#### What is expected
Every line holding "copy" should be copied from the records below.

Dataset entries
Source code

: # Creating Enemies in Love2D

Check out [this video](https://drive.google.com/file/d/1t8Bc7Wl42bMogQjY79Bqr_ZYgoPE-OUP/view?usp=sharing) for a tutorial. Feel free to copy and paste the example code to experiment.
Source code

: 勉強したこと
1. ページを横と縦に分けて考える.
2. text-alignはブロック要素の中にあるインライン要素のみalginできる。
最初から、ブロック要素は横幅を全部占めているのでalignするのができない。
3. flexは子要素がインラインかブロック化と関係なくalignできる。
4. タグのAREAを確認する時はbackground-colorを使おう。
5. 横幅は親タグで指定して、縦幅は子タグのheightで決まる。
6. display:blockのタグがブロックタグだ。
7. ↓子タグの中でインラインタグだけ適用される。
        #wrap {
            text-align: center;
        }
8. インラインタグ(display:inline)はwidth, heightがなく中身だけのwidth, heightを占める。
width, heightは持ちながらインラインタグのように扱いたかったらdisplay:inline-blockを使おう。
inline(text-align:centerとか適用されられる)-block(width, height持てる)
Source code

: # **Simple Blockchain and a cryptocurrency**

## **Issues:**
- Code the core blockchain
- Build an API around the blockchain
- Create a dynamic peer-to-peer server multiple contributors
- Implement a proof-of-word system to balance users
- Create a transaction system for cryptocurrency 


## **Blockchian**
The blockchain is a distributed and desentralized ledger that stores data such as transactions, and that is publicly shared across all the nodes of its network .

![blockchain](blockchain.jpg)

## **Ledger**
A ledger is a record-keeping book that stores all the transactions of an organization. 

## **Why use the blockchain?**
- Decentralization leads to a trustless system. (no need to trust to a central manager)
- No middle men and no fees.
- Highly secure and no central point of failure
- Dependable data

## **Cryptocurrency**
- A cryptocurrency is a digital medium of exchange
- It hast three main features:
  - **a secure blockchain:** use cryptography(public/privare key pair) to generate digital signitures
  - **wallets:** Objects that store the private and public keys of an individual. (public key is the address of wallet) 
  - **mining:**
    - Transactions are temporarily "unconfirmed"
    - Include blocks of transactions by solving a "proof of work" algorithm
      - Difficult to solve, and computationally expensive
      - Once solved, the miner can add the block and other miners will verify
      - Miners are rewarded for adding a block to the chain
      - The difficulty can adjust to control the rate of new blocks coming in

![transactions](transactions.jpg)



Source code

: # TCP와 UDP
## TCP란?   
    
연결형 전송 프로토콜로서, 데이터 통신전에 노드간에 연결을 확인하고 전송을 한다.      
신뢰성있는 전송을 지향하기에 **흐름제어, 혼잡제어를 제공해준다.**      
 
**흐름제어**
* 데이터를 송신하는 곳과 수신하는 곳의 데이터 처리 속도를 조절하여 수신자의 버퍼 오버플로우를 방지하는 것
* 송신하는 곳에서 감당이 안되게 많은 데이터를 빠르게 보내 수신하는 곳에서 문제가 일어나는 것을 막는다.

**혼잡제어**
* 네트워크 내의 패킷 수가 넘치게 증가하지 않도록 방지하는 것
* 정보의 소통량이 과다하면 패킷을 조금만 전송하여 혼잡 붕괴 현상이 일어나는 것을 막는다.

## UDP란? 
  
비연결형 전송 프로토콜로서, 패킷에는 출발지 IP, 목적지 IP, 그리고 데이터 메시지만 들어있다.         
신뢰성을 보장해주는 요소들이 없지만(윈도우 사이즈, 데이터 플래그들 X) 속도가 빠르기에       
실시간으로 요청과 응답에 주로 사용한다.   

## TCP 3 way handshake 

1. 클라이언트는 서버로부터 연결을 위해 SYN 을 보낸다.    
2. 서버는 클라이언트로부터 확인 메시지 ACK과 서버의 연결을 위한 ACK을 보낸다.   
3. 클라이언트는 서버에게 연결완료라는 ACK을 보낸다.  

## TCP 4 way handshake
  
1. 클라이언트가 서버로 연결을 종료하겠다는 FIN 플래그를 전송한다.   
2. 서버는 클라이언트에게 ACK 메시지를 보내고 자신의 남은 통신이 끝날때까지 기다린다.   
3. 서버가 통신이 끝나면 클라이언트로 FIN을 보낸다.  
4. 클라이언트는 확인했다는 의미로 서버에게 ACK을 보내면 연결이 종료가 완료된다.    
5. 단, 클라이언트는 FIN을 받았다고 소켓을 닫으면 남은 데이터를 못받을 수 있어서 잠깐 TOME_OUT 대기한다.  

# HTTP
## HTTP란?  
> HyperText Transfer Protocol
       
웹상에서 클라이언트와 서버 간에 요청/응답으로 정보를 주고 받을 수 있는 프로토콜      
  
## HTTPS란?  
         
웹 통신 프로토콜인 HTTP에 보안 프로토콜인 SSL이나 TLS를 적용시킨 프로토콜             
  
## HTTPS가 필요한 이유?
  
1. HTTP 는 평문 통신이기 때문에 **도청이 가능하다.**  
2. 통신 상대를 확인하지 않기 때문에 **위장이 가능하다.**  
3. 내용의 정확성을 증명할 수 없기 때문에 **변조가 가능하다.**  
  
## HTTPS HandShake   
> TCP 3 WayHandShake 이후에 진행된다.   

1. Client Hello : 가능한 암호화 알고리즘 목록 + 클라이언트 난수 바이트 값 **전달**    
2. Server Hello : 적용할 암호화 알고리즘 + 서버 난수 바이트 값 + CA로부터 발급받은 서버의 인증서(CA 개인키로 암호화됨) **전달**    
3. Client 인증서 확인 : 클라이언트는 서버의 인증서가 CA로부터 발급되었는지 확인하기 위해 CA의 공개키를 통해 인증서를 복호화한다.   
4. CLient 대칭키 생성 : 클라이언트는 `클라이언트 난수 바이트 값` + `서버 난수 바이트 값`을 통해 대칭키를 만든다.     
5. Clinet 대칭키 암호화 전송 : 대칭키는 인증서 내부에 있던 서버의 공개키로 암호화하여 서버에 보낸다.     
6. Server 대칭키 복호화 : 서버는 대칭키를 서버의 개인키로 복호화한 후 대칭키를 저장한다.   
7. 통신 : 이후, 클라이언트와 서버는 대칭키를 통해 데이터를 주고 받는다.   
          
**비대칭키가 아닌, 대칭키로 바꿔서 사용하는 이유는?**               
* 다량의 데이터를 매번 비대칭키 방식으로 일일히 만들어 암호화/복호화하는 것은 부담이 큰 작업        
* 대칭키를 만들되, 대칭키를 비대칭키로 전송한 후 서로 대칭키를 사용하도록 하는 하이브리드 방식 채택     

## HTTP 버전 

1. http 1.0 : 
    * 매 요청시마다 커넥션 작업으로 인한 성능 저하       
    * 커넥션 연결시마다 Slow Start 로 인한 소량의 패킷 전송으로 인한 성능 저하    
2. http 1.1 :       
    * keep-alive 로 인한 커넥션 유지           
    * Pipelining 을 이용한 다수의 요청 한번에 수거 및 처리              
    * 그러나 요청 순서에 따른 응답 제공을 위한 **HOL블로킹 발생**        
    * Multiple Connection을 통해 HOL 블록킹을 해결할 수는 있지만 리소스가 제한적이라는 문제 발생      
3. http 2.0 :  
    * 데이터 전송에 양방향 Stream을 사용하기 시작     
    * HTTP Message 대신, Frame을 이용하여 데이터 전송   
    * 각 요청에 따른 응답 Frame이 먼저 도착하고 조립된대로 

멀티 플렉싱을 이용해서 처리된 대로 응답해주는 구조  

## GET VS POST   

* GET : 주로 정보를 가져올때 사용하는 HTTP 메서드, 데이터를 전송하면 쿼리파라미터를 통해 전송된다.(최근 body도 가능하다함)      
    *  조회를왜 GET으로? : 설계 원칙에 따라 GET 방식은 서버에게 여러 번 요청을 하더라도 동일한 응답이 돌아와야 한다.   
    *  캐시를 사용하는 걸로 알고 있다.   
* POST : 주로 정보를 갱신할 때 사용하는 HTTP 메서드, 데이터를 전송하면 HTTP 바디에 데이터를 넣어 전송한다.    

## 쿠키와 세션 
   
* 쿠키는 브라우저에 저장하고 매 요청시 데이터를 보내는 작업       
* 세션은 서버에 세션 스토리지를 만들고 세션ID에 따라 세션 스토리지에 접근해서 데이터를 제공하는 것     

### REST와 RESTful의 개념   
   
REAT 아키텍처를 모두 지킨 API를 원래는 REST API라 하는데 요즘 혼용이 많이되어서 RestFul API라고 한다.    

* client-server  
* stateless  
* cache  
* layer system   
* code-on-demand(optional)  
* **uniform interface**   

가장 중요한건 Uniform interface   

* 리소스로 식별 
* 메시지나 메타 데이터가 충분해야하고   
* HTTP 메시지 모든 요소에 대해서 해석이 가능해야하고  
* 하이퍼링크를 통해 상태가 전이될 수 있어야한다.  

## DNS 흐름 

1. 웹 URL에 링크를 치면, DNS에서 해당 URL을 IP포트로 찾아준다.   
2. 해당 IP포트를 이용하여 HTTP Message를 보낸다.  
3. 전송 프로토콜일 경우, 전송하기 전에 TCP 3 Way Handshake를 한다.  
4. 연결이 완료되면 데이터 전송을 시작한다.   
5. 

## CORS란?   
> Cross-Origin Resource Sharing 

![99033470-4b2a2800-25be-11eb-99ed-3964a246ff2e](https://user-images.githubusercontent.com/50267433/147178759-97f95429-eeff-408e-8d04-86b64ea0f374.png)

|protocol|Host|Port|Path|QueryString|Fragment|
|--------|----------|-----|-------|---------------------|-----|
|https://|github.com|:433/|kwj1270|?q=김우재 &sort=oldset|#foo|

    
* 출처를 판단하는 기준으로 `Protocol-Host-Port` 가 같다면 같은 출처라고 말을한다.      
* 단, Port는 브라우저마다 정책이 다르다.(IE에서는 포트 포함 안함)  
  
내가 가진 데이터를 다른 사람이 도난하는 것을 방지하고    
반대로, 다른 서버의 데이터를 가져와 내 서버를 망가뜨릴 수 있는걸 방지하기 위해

* * *

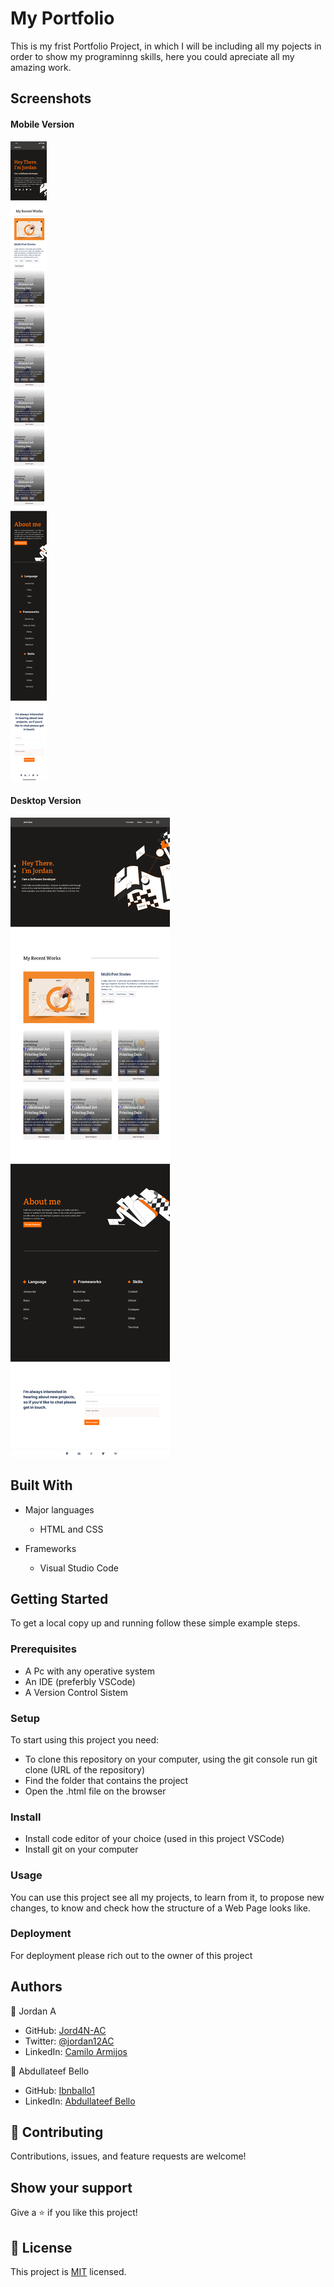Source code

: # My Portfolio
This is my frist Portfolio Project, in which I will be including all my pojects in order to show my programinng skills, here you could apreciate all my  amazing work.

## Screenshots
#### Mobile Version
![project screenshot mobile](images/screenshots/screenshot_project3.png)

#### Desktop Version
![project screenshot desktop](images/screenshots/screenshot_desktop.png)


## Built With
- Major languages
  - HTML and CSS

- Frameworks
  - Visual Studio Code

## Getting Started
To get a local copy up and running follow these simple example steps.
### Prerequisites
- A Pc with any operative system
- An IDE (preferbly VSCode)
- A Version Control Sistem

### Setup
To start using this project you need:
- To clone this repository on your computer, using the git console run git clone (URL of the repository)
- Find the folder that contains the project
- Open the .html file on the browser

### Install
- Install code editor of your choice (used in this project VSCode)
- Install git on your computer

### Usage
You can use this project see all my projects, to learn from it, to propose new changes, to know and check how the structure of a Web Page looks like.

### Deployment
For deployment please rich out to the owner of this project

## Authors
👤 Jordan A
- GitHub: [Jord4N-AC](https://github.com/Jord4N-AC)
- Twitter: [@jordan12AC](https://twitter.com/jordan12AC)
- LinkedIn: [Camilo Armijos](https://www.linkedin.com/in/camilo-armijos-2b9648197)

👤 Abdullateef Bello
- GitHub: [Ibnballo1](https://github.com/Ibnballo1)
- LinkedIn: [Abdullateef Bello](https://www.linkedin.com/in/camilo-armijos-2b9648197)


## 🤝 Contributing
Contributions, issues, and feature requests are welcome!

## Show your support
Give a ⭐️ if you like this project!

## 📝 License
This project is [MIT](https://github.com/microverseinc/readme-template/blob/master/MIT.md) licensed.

#### Answer area
Check out [this video](https://drive.google.com/file/d/1t8Bc7Wl42bMogQjY79Bqr_ZYgoPE-OUP/view?usp=sharing) for a tutorial. Feel free to copy and paste the example code to experiment.
To get a local copy up and running follow these simple example steps.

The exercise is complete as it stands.